::: DATA FOR THIS TASK :::
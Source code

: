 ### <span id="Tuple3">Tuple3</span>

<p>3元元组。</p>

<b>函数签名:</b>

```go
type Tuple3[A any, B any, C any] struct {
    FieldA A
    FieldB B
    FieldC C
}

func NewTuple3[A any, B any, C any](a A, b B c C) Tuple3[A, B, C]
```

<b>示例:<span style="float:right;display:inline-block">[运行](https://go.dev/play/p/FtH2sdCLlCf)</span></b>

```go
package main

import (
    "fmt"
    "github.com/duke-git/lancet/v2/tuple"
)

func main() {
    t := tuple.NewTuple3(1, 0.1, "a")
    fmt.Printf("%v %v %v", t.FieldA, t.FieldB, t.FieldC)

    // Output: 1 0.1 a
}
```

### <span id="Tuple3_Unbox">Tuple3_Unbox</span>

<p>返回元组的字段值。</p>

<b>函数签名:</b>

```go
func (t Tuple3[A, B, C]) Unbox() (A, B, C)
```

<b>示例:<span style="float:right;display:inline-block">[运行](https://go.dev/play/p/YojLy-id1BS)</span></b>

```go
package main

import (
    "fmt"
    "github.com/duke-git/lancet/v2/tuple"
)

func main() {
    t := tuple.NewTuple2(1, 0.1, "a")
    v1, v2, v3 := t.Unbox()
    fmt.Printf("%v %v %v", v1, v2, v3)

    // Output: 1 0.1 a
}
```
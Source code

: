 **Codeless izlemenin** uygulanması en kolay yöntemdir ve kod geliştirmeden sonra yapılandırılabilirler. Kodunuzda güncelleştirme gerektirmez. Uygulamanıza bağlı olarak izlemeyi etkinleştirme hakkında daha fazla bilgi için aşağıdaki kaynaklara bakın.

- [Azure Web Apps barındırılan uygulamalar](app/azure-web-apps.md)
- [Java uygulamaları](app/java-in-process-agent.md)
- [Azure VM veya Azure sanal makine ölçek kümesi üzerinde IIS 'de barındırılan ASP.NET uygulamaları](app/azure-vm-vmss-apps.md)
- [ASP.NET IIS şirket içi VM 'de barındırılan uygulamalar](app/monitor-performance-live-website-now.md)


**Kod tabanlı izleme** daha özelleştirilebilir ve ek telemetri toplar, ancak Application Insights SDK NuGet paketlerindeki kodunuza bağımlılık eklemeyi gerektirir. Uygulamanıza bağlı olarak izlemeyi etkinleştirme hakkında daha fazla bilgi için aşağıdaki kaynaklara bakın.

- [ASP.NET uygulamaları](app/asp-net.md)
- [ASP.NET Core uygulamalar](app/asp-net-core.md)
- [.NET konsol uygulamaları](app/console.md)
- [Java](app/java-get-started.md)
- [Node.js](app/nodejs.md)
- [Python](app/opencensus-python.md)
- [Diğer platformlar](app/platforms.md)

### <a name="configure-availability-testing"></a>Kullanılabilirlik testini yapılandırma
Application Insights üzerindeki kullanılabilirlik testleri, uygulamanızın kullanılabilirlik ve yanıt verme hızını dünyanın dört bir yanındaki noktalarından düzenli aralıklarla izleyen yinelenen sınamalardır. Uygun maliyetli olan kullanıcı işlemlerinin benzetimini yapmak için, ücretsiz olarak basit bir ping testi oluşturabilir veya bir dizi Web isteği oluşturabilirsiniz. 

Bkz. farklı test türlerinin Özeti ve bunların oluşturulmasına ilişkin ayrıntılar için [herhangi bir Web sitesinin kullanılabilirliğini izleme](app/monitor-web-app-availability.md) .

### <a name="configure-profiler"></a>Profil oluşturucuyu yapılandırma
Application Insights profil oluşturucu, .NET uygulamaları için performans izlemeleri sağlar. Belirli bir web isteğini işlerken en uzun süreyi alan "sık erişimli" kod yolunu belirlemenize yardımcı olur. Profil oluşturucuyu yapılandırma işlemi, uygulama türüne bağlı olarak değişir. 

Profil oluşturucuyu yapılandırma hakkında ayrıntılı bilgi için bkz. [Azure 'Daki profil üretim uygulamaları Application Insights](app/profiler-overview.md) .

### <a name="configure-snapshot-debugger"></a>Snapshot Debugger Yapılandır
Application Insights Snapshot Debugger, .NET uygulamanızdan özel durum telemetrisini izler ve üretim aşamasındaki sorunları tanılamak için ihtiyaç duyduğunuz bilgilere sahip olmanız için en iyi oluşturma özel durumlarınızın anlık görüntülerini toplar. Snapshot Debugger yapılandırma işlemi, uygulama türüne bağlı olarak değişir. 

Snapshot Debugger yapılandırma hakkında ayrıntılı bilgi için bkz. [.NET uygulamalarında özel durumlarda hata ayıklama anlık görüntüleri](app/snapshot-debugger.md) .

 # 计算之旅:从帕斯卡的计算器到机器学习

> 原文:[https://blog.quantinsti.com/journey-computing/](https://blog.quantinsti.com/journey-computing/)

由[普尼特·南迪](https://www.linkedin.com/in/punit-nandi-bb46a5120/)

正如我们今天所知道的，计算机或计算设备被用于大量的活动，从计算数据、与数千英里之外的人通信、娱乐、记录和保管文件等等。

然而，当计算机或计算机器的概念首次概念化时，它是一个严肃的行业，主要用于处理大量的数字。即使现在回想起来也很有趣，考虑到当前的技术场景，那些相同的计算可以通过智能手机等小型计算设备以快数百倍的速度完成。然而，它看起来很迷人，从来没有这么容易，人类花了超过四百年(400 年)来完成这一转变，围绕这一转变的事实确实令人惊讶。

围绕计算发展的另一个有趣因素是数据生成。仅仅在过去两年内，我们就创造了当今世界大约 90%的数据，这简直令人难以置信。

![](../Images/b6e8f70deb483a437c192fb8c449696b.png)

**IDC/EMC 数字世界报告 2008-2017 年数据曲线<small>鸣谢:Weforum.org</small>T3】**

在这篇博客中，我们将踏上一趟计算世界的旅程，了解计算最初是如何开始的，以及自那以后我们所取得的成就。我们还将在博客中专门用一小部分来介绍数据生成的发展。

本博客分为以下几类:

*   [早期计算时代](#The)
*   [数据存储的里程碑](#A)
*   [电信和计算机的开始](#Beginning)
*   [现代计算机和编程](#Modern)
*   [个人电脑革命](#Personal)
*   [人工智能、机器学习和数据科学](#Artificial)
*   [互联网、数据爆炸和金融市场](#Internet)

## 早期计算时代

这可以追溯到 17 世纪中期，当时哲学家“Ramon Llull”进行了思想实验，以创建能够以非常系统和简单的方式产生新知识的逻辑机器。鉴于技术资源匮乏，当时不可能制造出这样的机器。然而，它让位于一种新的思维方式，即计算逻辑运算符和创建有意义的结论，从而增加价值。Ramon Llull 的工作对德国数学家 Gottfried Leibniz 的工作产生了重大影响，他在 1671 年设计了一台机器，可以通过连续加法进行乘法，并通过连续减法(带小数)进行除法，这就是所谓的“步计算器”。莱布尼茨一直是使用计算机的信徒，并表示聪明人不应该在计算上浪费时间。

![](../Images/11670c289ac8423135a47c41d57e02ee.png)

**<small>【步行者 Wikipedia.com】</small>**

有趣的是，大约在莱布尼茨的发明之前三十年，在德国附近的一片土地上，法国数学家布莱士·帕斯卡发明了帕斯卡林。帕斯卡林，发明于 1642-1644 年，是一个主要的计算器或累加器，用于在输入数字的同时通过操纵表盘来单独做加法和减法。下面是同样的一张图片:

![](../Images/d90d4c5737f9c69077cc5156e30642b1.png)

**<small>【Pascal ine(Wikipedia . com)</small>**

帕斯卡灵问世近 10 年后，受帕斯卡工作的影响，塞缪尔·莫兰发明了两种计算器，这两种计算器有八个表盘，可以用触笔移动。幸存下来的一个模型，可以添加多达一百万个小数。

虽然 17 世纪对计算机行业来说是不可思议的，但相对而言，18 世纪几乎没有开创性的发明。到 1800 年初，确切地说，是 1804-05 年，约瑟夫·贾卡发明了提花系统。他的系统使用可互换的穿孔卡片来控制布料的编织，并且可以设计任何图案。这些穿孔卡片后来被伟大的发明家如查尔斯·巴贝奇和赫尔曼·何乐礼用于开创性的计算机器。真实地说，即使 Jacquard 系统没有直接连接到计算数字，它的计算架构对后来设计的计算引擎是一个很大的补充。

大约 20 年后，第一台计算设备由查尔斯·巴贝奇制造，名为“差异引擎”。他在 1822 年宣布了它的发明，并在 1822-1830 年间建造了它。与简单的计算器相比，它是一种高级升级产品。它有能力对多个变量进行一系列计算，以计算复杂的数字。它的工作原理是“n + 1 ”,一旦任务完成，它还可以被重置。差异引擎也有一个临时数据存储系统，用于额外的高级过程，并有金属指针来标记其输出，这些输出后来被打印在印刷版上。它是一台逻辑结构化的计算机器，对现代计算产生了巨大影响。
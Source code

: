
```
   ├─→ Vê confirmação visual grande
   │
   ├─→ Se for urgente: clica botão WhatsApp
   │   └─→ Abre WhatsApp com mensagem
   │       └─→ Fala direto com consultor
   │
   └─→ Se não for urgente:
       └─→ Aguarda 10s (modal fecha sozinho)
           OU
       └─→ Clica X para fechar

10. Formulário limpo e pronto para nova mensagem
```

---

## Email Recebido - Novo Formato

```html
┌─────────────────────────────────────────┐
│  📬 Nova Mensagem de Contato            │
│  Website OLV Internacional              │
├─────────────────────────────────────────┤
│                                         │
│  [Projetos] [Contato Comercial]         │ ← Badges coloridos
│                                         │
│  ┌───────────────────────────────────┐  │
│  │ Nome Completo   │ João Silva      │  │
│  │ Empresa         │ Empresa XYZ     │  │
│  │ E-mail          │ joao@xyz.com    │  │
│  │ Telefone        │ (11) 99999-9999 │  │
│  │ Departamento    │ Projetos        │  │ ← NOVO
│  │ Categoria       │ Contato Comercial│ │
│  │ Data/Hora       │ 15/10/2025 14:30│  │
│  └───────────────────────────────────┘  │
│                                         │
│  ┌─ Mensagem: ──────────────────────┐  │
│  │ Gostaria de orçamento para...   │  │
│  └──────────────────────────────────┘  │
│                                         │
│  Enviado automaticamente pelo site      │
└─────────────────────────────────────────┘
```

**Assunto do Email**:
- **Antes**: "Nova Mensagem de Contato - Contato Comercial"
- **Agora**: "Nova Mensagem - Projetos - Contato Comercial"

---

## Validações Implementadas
:::
### TO DO:
Identify every line above with the string "aşağıdaki" in it. Copy those lines.

### SOLUTION TO THIS TASK:
: **Codeless izlemenin** uygulanması en kolay yöntemdir ve kod geliştirmeden sonra yapılandırılabilirler. Kodunuzda güncelleştirme gerektirmez. Uygulamanıza bağlı olarak izlemeyi etkinleştirme hakkında daha fazla bilgi için aşağıdaki kaynaklara bakın.
**Kod tabanlı izleme** daha özelleştirilebilir ve ek telemetri toplar, ancak Application Insights SDK NuGet paketlerindeki kodunuza bağımlılık eklemeyi gerektirir. Uygulamanıza bağlı olarak izlemeyi etkinleştirme hakkında daha fazla bilgi için aşağıdaki kaynaklara bakın.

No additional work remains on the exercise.